Segundo a polícia, era pouco depois da 1h quando equipe abordou o Nissan Sentra conduzido pelo réu que passava pela praça de pedágio. Os policiais solicitaram a documentação e ele entregou uma cédula de identidade e a carteira de habilitação em nome de Cláudio Roberto Ultra Soares.
Ao pesquisar os documentos, os policiais constataram que a numeração da identidade é registrada em nome de Michel Henrique Lazarin e a habilitação em nome de Rômulo de Arcoverde Soares Bezerra. Além disso, havia divergências no último dígito do número da identidade, quando comparada com a habilitação.
Negou
Segundo os policiais, inicialmente o comerciante negou que houvesse qualquer irregularidade com os documentos, mas ao ser apresentado na delegacia em Penápolis, ele confessou que adquiriu os documentos de um desconhecido em São Paulo, por saber que havia contra ele um mandado de prisão por condenação a 7 meses de prisão no regime semiaberto.
Ao consultar o sistema, a polícia encontrou o mandado de prisão em aberto, expedido pela 9ª Vara Criminal do Fórum da Barra Funda, em São Paulo. Esse mandado é datado de agosto de 2020 e refere-se a processo de 2017, determinando o regime semiaberto para início do cumprimento da pena.
Caixa eletrônico
A reportagem encontrou esse processo e na denúncia consta que na manhã de 7 de maio de 2016, ele foi preso por tentativa de furto mediante fraude em uma agência bancária no bairro da Mooca, em São Paulo.

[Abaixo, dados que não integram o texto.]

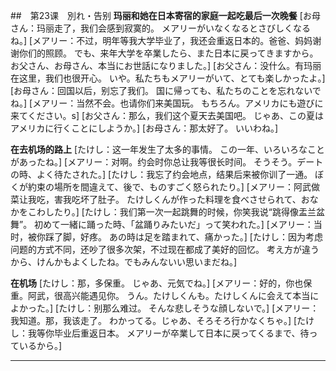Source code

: ##　第23课　別れ・告别
**玛丽和她在日本寄宿的家庭一起吃最后一次晚餐**
[お母さん：玛丽走了，我们会感到寂寞的。
メアリーがいなくなるとさびしくなるね。]
[メアリー：不过，明年等我大学毕业了，我还会重返日本的。爸爸、妈妈谢谢你们的照顾。
でも、来年大学を卒業したら、また日本に戻ってきますから。お父さん、お母さん、本当にお世話になりました。]
[お父さん：没什么。有玛丽在这里，我们也很开心。
いや。私たちもメアリーがいて、とても楽しかったよ。]
[お母さん：回国以后，别忘了我们。
国に帰っても、私たちのことを忘れないでね。]
[メアリー：当然不会。也请你们来美国玩。
もちろん。アメリカにも遊びに来てください。s]
[お父さん：那么，我们这个夏天去美国吧。
じゃあ、この夏はアメリカに行くことにしようか。]
[お母さん：那太好了。
いいわね。]

**在去机场的路上**
[たけし：这一年发生了太多的事情。
この一年、いろいろなことがあったね。]
[メアリー：对啊。约会时你总让我等很长时间。
そうそう。デートの時、よく待たされた。]
[たけし：我忘了约会地点，结果后来被你训了一通。
ぼくが約束の場所を間違えて、後で、ものすごく怒られたり。]
[メアリー：阿武做菜让我吃，害我吃坏了肚子。
たけしくんが作った料理を食べさせられて、おなかをこわしたり。]
[たけし：我们第一次一起跳舞的时候，你笑我说“跳得像盂兰盆舞”。
初めて一緒に踊った時、「盆踊りみたいだ」って笑われた。]
[メアリー：当时，被你踩了脚，好疼。
あの時は足を踏まれて、痛かった。]
[たけし：因为考虑问题的方式不同，还吵了很多次架，不过现在都成了美好的回忆。
考え方が違うから、けんかもよくしたね。でもみんないい思いまだね。]

**在机场**
[たけし：那，多保重。
じゃあ、元気でね。]
[メアリー：好的，你也保重。阿武，很高兴能遇见你。
うん。たけしくんも。たけしくんに会えて本当によかった。]
[たけし：别那么难过。
そんな悲しそうな顔しないで。]
[メアリー：我知道。那，我该走了。
わかってる。じゃあ、そろそろ行かなくちゃ。]
[たけし：我等你毕业后重返日本。
メアリーが卒業して日本に戻ってくるまで、待っているから。]

---
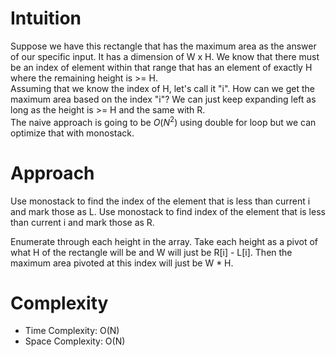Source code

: # Intuition
Suppose we have this rectangle that has the maximum area as the answer of our specific input. It has a dimension of W x H. We know that there must be an index of element within that range that has an element of exactly H where the remaining height is >= H. \
Assuming that we know the index of H, let's call it "i". How can we get the maximum area based on the index "i"? We can just keep expanding left as long as the height is >= H and the same with R. \
The naive approach is going to be $O(N^2)$ using double for loop but we can optimize that with monostack.

# Approach
Use monostack to find the index of the element that is less than current i and mark those as L. Use monostack to find index of the element that is less than current i and mark those as R.

Enumerate through each height in the array. Take each height as a pivot of what H of the rectangle will be and W will just be R[i] - L[i]. Then the maximum area pivoted at this index will just be W * H.

# Complexity
- Time Complexity: O(N)
- Space Complexity: O(N)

Na ocasião, policiais militares o viram no setor de autoatendimento e perceberam que ele havia escondido algo dentro da blusa. Quando um dos policiais ingressou na agência o condenado tentou fugir, mas foi detido e estava com dois celulares e em um deles havia um aparelho instalado.
Segundo a polícia, Junqui confessou que pretendia instalar dispositivos nos caixas eletrônicos para reter cartões bancários. Em seguida, ele usaria o celular para direcionar a ligação do telefone instalado no terminal. Se passando por funcionário do banco, um comparsa que também foi preso solicitaria os dados pessoais e bancários de clientes para futuramente fazer transações financeiras com os cartões retidos.
Rio Preto
Também foi constatado pela reportagem que ele foi preso pelo mesmo crime em junho de 2011, em São José do Rio Preto, ao ser surpreendido também com outro investigado dentro de uma agência bancária violando os equipamentos.
Nesse caso, o alarme da agência do Banco Santander disparou e ele e o comparsa foram surpreendidos com um equipamento para roubar senhas. Segundo o que foi informado pela polícia na época, dois caixas já haviam sido abertos e um terceiro estava sendo danificado.
Além do cumprimento do mandado de prisão, ele será indiciado por uso de documento falso, que prevê pena de até 6 anos de prisão em caso de condenação.